Но серьезно хочу сказать, что богатство русского языка - это не так просто, это богатство мышления. Чем у человека больше слов, тем он глубже и разнообразнее мыслит. Так что сочетание «русский ум» - это не пустые слова.
Вот оттого, что переводы русских трудны, Запад переводит не русских писателей, а русскоязычных. Наш пен-клуб, например. Конечно, зная русский, ты понимаешь, что в просторечии он не пен, а пень-клуб.
Всегда мы были богаты, сорили богатством. Вася на Васе, семь в запасе, то есть полно всего, а я вот схватился за полное собрание русских загадок, читаю, а из них три четверти умерли. Не слова умерли, выражения - явления умерли, предметы, только словесная оболочка, идея предметов. Двор, поле, упряжь, сельхоз-работы, лес, вообще образ жизни, - все изменилось. Страшное нашествие уголовных терминов: вертухай, за-претка, пали малину, шлангуешь, замастырить, стибрить, слямзить, свистнуть, стянуть, скоммунизмить... А связанное с пьянством: косорыловка, табуретовка, сучок, бормотуха, гнилуха, стенолаз, вмазать, втереть, жахнуть, остограммиться... неохота перечислять, срам. А еще срамнее всякие консенсусы, саммиты, ваучеры... все это, конечно, проваливается в преисподнюю, но возникают всякие менеджменты. А менеджер, кстати, по-русски это приказчик, - прекрасное слово.
И еще нашествие идет, главное нашествие - на язык церкви, церковнославянский. Очень простой, доступный, божественный язык. Называется богослужебный. И на него атаки - заменить на современный. Это же прямая измена всей русской истории: на этом языке молились наши предки. Как менять? Вот это и будет пропасть, в которую нас влекут.
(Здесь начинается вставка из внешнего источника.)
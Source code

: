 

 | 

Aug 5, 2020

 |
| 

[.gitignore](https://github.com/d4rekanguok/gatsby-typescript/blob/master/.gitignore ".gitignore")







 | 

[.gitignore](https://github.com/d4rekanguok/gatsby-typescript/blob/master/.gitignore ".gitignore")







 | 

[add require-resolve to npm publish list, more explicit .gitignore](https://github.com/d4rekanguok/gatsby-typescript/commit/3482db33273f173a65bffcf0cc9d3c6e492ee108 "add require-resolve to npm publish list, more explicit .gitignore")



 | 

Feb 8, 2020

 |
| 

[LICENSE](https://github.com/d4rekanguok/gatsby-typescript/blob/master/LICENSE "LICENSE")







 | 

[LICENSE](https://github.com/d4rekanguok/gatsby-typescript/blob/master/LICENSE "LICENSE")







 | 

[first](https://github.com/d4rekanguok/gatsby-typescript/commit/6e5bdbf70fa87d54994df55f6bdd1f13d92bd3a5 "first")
Просто ближе к престолу Небесному.
Переводчица, вздохнув, закрывала исписанный блокнот. Утешая ее, я сказал на прощанье:
- А в чем разница между молодушкой и молодяшкой? Этот вопрос труден уже и для русских. Молодушка - это недавно вышедшая замуж, а молодяшка - это молодая кобылка. Уже не стригунок, но и не кобылка, еще не жеребилась. А зеленая кобылка - это вообще кузнечик. И это не маленький кузнец, не подручный в кузнице, а насекомое такое, на него хорошо голавль берет.
- Спасибо, - с чувством благодарила замученная мною переводчица.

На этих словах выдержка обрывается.